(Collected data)
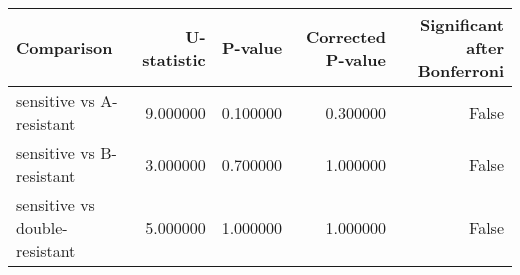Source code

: \begin{tabular}{lrrrr}
\toprule
Comparison & U-statistic & P-value & Corrected P-value & Significant after Bonferroni \\
\midrule
sensitive vs A-resistant & 9.000000 & 0.100000 & 0.300000 & False \\
sensitive vs B-resistant & 3.000000 & 0.700000 & 1.000000 & False \\
sensitive vs double-resistant & 5.000000 & 1.000000 & 1.000000 & False \\
\bottomrule
\end{tabular}
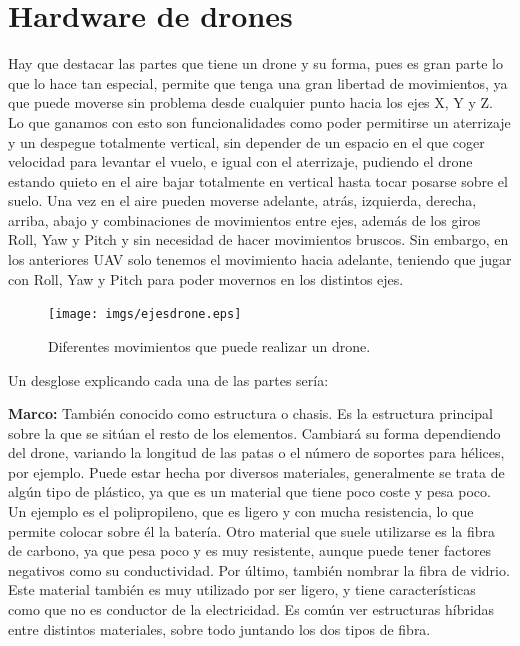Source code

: \section{Hardware de drones}
\hspace{1 cm} Hay que destacar las partes que tiene un drone y su forma, pues es gran parte lo que lo hace tan especial, permite que tenga una gran libertad de movimientos, ya que puede moverse sin problema desde cualquier punto hacia los ejes X, Y y Z. Lo que ganamos con esto son funcionalidades como poder permitirse un aterrizaje y un despegue totalmente vertical, sin depender de un espacio en el que coger velocidad para levantar el vuelo, e igual con el aterrizaje, pudiendo el drone estando quieto en el aire bajar totalmente en vertical hasta tocar posarse sobre el suelo. Una vez en el aire pueden moverse adelante, atr\'as, izquierda, derecha, arriba, abajo y combinaciones de movimientos entre ejes, adem\'as de los giros Roll, Yaw y Pitch y sin necesidad de hacer movimientos bruscos. Sin embargo, en los anteriores UAV solo tenemos el movimiento hacia adelante, teniendo que jugar con Roll, Yaw y Pitch para poder movernos en los distintos ejes.

\begin{figure}[ht]
	\centering
		\texttt{[image: imgs/ejesdrone.eps]}
		\caption{Diferentes movimientos que puede realizar un drone.}
	\label{fig:ejesdrone}
\end{figure}

\hspace{1 cm} Un desglose explicando cada una de las partes ser\'ia:

\hspace{1 cm}\textbf{Marco:} Tambi\'en conocido como estructura o chasis. Es la estructura principal sobre la que se sit\'uan el resto de los elementos. Cambiar\'a su forma dependiendo del drone, variando la longitud de las patas o el n\'umero de soportes para h\'elices, por ejemplo. Puede estar hecha por diversos materiales, generalmente se trata de alg\'un tipo de pl\'astico, ya que es un material que tiene poco coste y pesa poco. Un ejemplo es el polipropileno, que es ligero y con mucha resistencia, lo que permite colocar sobre \'el la bater\'ia. Otro material que suele utilizarse es la fibra de carbono, ya que pesa poco y es muy resistente, aunque puede tener factores negativos como su conductividad. Por \'ultimo, tambi\'en nombrar la fibra de vidrio. Este material tambi\'en es muy utilizado por ser ligero, y tiene caracter\'isticas como que no es conductor de la electricidad. Es com\'un ver estructuras h\'ibridas entre distintos materiales, sobre todo juntando los dos tipos de fibra. 

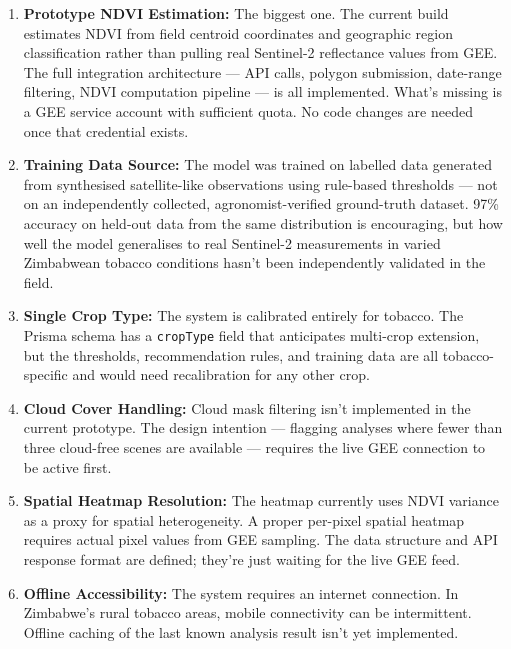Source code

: \begin{enumerate}
  \item \textbf{Prototype NDVI Estimation:} The biggest one. The current build estimates NDVI from field centroid coordinates and geographic region classification rather than pulling real Sentinel-2 reflectance values from GEE. The full integration architecture — API calls, polygon submission, date-range filtering, NDVI computation pipeline — is all implemented. What's missing is a GEE service account with sufficient quota. No code changes are needed once that credential exists.

  \item \textbf{Training Data Source:} The model was trained on labelled data generated from synthesised satellite-like observations using rule-based thresholds — not on an independently collected, agronomist-verified ground-truth dataset. 97\% accuracy on held-out data from the same distribution is encouraging, but how well the model generalises to real Sentinel-2 measurements in varied Zimbabwean tobacco conditions hasn't been independently validated in the field.

  \item \textbf{Single Crop Type:} The system is calibrated entirely for tobacco. The Prisma schema has a \texttt{cropType} field that anticipates multi-crop extension, but the thresholds, recommendation rules, and training data are all tobacco-specific and would need recalibration for any other crop.

  \item \textbf{Cloud Cover Handling:} Cloud mask filtering isn't implemented in the current prototype. The design intention — flagging analyses where fewer than three cloud-free scenes are available — requires the live GEE connection to be active first.

  \item \textbf{Spatial Heatmap Resolution:} The heatmap currently uses NDVI variance as a proxy for spatial heterogeneity. A proper per-pixel spatial heatmap requires actual pixel values from GEE sampling. The data structure and API response format are defined; they're just waiting for the live GEE feed.

  \item \textbf{Offline Accessibility:} The system requires an internet connection. In Zimbabwe's rural tobacco areas, mobile connectivity can be intermittent. Offline caching of the last known analysis result isn't yet implemented.
\end{enumerate}

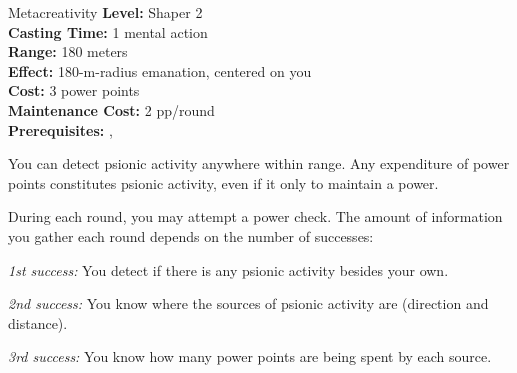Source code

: {Metacreativity}
{
	\textbf{Level:}
	Shaper 2\\
	\textbf{Casting Time:}
	1 mental action\\
	\textbf{Range:}
	180 meters\\
	\textbf{Effect:}
	180-m-radius emanation, centered on you\\
	\textbf{Cost:}
	3 power points\\
	\textbf{Maintenance Cost:}
	2 pp/round\\
	\textbf{Prerequisites:}
	, \\
}
{
	You can detect psionic activity anywhere within range. Any expenditure of power points constitutes psionic activity, even if it only to maintain a power.

	During each round, you may attempt a power check. The amount of information you gather each round depends on the number of successes:

	\textit{1st success:} You detect if there is any psionic activity besides your own.

	\textit{2nd success:} You know where the sources of psionic activity are (direction and distance).

	\textit{3rd success:} You know how many power points are being spent by each source.
}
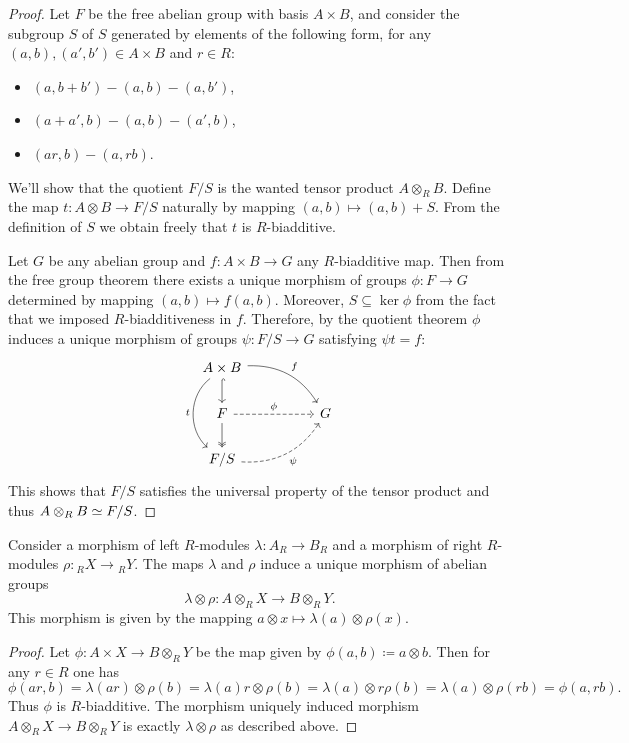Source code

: \begin{proof}
Let \(F\) be the free abelian group with basis \(A \times B\), and consider the
subgroup \(S\) of \(S\) generated by elements of the following form, for any
\((a, b), (a', b') \in A \times B\) and \(r \in R\):
\begin{itemize}\setlength\itemsep{0em}
\item \((a, b + b') - (a, b) - (a, b')\),
\item \((a + a', b) - (a, b) - (a', b)\),
\item \((a r, b) - (a, r b)\).
\end{itemize}
We'll show that the quotient \(F/S\) is the wanted tensor product
\(A \otimes_R B\). Define the map \(t: A \otimes B \to F/S\)
naturally by mapping \((a, b) \mapsto (a, b) + S\). From the definition of
\(S\) we obtain freely that \(t\) is \(R\)-biadditive.

Let \(G\) be any abelian group and \(f: A \times B \to G\) any \(R\)-biadditive
map. Then from the free group theorem there exists a unique morphism of groups
\(\phi: F \to G\) determined by mapping \((a, b) \mapsto f(a, b)\). Moreover,
\(S \subseteq \ker \phi\) from the fact that we imposed \(R\)-biadditiveness in
\(f\). Therefore, by the quotient theorem \(\phi\) induces a unique morphism of
groups \(\psi: F/S \to G\) satisfying \(\psi t = f\):
\[
\begin{tikzcd}
A \times B \ar[rrd, bend left, "f"]
\ar[d, hook]
\ar[dd, bend right=50, "t"']
&&\\
F \ar[rr, dashed, "\phi"]
\ar[d, two heads]
&&G \\
F/S \ar[rru, bend right, "\psi"', dashed]
&&
\end{tikzcd}
\]
This shows that \(F/S\) satisfies the universal property of the tensor product
and thus \(A \otimes_R B \simeq F/S\).
\end{proof}

\begin{proposition}
\label{prop:tensoring-maps}
Consider a morphism of left \(R\)-modules \(\lambda: A_R \to B_R\) and a
morphism of right \(R\)-modules \(\rho: {}_RX \to {}_RY\). The maps \(\lambda\)
and \(\rho\) induce a unique morphism of abelian groups
\[
\lambda \otimes \rho: A \otimes_R X \longrightarrow B \otimes_R Y.
\]
This morphism is given by the mapping
\(a \otimes x \mapsto \lambda(a) \otimes \rho(x)\).
\end{proposition}

\begin{proof}
Let \(\phi: A \times X \to B \otimes_R Y\) be the map given by
\(\phi(a, b) \coloneq a \otimes b\). Then for any \(r \in R\) one has
\[
\phi(a r, b)
= \lambda(a r) \otimes \rho(b)
= \lambda(a) r \otimes \rho(b)
= \lambda(a) \otimes r \rho(b)
= \lambda(a) \otimes \rho(r b)
= \phi(a, r b).
\]
Thus \(\phi\) is \(R\)-biadditive. The morphism uniquely induced morphism
\(A \otimes_R X \to B \otimes_R Y\) is exactly \(\lambda \otimes \rho\) as
described above.
\end{proof}

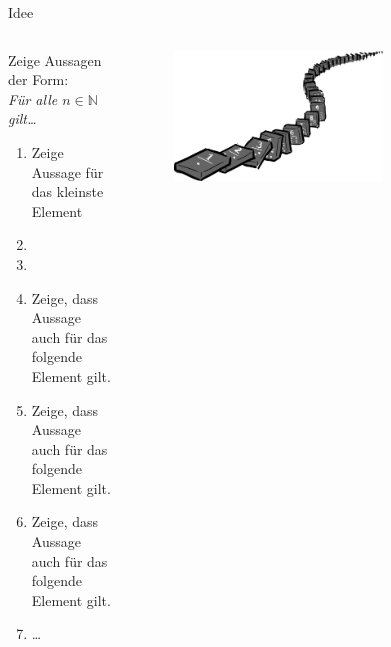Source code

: \begin{frame}[fragile]{Idee}
\begin{columns}
    \begin{alertblock}{Zeige Aussagen der Form:\\\emph{Für alle $n\in\mathbb{N}$ gilt\ldots}}
    \begin{enumerate}
        \item Zeige Aussage für das kleinste Element
        \item<1-> 
        \item<2-6,8> 
        \item<3-6> \footnotesize Zeige, dass Aussage auch für das folgende Element gilt.
        \item<4-6> \scriptsize Zeige, dass Aussage auch für das folgende Element gilt.
        \item<5-6> \tiny Zeige, dass Aussage auch für das folgende Element gilt.
        \item<6> \dots
    \end{enumerate}
    \end{alertblock}
    \begin{figure}
        \centering
        \includegraphics[width=0.7\textwidth]{../figures/induction.png}
    \end{figure}
\end{columns}
\end{frame}

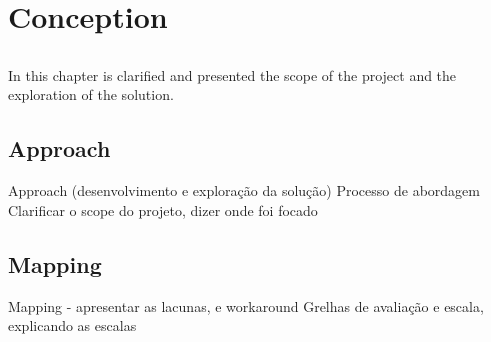 \chapter{Conception} \label{chap:conception}

\section*{}

In this chapter is clarified and presented the scope of the project and the exploration of the solution.

\section{Approach} \label{sec:Approach}



	Approach (desenvolvimento e exploração da solução)
	Processo de abordagem
	Clarificar o scope do projeto, dizer onde foi focado


\section{Mapping} \label{sec:maping}
	Mapping - apresentar as lacunas, e workaround
	Grelhas de avaliação e escala, explicando as escalas
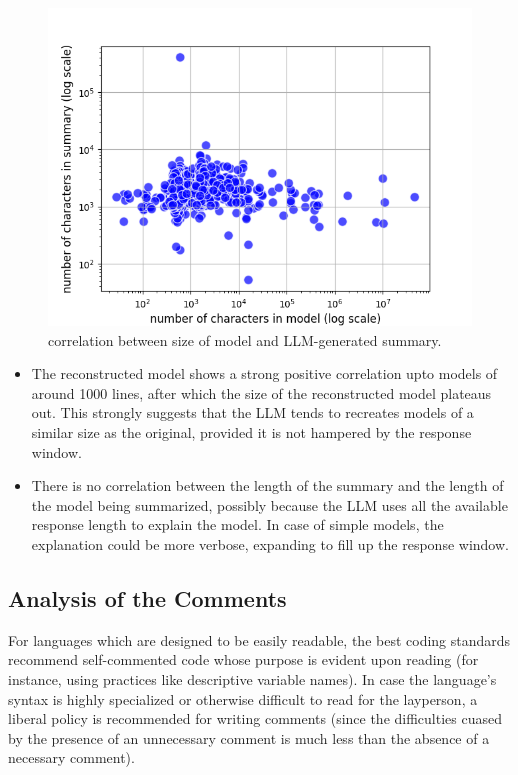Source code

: \documentclass[conference]{IEEEtran}
\begin{document}
        
        \begin{figure}[htbp]
        \centerline{\includegraphics[width=\linewidth]{"./correlation between size of model and LLM-generated summary.png"}}
        \caption{correlation between size of model and LLM-generated summary.}
        \label{fig}
        \end{figure}

        
\begin{itemize}
\item The reconstructed model shows a strong positive correlation upto models of around 1000 lines, after which the size of the reconstructed model plateaus out. This strongly suggests that the LLM tends to recreates models of a similar size as the original, provided it is not hampered by the response window.
\item There is no correlation between the length of the summary and the length of the model being summarized, possibly because the LLM uses all the available response length to explain the model. In case of simple models, the explanation could be more verbose, expanding to fill up the response window.
\end{itemize}

\subsection{Analysis of the Comments}

For languages which are designed to be easily readable, the best coding standards recommend self-commented code whose purpose is evident upon reading (for instance, using practices like descriptive variable names). In case the language's syntax is highly specialized or otherwise difficult to read for the layperson, a liberal policy is recommended for writing comments (since the difficulties cuased by the presence of an unnecessary comment is much less than the absence of a necessary comment).
\end{document}

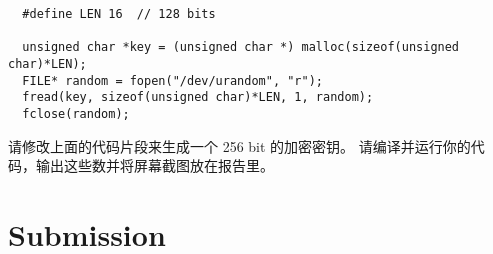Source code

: \begin{lstlisting}
  #define LEN 16  // 128 bits

  unsigned char *key = (unsigned char *) malloc(sizeof(unsigned char)*LEN);
  FILE* random = fopen("/dev/urandom", "r");
  fread(key, sizeof(unsigned char)*LEN, 1, random);
  fclose(random);
\end{lstlisting}


请修改上面的代码片段来生成一个 256 bit 的加密密钥。
请编译并运行你的代码，输出这些数并将屏幕截图放在报告里。




\section{Submission}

→ **Activity**
Scan the data above and report each line in which "product" is present.

→ **Written reply**
We'll show that the quotient \(F/S\) is the wanted tensor product
This shows that \(F/S\) satisfies the universal property of the tensor product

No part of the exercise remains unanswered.